ECLI:NL:RBROT:2022:5922
Rechtbank Rotterdam
- Eerste aanleg - enkelvoudig
- Rechtspraak.nl
Waardering van een woning onder de Wet WOZ en geschil over de vastgestelde waarde
In deze zaak, behandeld door de Rechtbank Rotterdam, is het geschil ontstaan over de waardering van een woning onder de Wet waardering onroerende zaken (Wet WOZ). De heffingsambtenaar van de gemeente Sliedrecht had de waarde van de onroerende zaak, gelegen aan [adres 1], voor het belastingjaar 2020 vastgesteld op € 285.000,-. Na bezwaar werd deze waarde verlaagd naar € 275.000,-, waarop eiser beroep instelde. De rechtbank heeft op 15 juli 2022 uitspraak gedaan in deze zaak, waarbij het beroep van eiser ongegrond werd verklaard.
De rechtbank heeft vastgesteld dat de waardepeildatum 1 januari 2019 was en dat eiser van mening was dat de waarde te hoog was vastgesteld. Eiser stelde dat de waarde € 270.000,- zou moeten zijn. De rechtbank heeft de onroerende zaak, een tussenwoning met een inhoud van 412 m³ en een perceel van 159 m², beoordeeld aan de hand van vergelijkingsobjecten. De rechtbank oordeelde dat de heffingsambtenaar voldoende onderbouwing had geleverd voor de vastgestelde waarde door middel van een taxatierapport en verkoopprijzen van vergelijkbare woningen.

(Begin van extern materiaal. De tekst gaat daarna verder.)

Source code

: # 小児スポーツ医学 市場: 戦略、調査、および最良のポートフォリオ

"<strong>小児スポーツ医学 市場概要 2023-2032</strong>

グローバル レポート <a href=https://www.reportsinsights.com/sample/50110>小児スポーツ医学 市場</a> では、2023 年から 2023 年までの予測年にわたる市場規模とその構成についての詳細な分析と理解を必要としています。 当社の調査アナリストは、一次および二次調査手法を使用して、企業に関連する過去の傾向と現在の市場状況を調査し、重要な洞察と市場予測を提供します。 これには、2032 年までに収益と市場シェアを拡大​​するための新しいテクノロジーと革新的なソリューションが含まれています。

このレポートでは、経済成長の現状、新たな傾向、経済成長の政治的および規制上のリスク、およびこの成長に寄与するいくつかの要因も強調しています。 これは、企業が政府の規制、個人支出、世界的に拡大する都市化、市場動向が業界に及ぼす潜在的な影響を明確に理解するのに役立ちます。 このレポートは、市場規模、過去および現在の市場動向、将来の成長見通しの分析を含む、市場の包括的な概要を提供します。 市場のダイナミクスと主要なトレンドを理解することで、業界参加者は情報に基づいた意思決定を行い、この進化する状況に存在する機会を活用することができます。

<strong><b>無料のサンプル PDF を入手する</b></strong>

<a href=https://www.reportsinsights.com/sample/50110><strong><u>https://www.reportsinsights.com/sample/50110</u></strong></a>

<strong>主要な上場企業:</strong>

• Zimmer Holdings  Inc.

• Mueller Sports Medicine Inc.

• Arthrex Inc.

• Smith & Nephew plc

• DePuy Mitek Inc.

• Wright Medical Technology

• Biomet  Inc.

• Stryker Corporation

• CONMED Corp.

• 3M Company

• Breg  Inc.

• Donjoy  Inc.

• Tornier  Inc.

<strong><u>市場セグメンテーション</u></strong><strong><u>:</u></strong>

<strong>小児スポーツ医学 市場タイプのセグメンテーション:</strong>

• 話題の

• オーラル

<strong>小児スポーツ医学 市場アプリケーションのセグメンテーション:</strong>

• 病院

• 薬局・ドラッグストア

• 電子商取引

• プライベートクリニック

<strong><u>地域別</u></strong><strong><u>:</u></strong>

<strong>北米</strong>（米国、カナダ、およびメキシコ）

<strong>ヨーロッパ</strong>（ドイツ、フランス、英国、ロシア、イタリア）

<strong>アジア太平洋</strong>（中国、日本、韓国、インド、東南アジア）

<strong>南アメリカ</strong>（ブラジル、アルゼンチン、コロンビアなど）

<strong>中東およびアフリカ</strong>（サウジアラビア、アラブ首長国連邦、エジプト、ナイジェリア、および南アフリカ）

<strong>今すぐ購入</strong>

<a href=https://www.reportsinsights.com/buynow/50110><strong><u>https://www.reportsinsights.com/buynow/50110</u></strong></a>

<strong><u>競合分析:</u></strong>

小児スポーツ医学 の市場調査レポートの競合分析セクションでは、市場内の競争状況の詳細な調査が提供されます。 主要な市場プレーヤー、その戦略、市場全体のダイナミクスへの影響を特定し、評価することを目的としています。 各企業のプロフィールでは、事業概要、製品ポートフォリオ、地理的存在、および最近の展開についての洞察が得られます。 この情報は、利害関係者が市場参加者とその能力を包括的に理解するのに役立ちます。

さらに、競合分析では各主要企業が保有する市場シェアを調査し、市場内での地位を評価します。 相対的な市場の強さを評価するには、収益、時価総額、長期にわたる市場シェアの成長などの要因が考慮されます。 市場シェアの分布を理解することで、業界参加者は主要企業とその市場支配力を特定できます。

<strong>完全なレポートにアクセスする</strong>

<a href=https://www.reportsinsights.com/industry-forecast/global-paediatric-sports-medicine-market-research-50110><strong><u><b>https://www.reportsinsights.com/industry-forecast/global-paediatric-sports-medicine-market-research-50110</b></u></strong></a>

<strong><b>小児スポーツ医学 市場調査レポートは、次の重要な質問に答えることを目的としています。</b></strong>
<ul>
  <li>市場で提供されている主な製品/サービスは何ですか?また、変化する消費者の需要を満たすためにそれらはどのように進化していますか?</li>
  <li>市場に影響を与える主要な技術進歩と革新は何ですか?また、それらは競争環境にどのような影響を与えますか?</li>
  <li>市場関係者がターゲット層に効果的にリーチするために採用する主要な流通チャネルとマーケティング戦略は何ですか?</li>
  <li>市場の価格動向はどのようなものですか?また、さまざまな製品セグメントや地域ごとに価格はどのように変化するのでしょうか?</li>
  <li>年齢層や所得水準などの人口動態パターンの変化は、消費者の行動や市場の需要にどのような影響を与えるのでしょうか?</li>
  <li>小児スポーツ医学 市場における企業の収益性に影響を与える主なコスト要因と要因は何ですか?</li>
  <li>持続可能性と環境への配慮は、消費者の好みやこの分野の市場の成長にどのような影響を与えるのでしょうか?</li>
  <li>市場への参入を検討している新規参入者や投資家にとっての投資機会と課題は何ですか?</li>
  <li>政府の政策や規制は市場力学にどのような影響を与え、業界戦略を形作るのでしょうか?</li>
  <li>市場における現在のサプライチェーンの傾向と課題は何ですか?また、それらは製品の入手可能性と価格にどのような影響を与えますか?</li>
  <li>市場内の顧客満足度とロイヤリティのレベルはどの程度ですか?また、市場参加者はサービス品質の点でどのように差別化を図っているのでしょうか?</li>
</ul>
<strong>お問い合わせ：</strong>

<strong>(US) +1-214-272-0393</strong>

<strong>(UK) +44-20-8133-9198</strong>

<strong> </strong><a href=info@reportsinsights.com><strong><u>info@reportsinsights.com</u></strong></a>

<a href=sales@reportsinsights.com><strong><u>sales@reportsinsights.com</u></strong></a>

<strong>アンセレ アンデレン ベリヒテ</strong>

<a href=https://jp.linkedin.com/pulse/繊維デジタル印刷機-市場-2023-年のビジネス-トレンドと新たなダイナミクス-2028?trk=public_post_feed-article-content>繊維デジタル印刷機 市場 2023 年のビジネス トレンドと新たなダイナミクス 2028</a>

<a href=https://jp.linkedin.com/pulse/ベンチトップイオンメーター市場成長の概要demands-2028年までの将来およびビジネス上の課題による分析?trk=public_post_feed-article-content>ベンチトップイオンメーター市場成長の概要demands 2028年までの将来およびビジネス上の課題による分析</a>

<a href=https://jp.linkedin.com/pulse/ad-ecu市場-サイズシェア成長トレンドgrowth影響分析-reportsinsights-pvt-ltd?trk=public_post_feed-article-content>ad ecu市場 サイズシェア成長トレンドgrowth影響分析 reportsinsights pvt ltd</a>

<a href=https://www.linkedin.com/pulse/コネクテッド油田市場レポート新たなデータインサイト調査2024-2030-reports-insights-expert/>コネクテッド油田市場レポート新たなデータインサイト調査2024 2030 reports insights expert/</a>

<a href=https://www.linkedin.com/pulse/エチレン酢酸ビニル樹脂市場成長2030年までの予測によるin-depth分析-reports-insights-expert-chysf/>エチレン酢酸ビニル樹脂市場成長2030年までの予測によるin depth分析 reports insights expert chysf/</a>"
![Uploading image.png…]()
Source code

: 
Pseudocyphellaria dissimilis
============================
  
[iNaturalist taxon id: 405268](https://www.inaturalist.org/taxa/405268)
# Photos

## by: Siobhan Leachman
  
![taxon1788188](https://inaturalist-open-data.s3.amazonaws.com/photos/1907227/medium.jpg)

De rechtbank concludeerde dat de heffingsambtenaar aannemelijk had gemaakt dat de waarde van de onroerende zaak niet te hoog was vastgesteld. De rechtbank vond de vergelijkingsobjecten geschikt en concludeerde dat de waarde van € 275.000,- niet te hoog was, gezien de verkoopprijzen van de vergelijkingsobjecten en de omstandigheden van de onroerende zaak. De rechtbank verklaarde het beroep ongegrond en er was geen aanleiding voor een proceskostenveroordeling. De uitspraak is openbaar gedaan en partijen kunnen binnen zes weken hoger beroep instellen bij het gerechtshof Den Haag.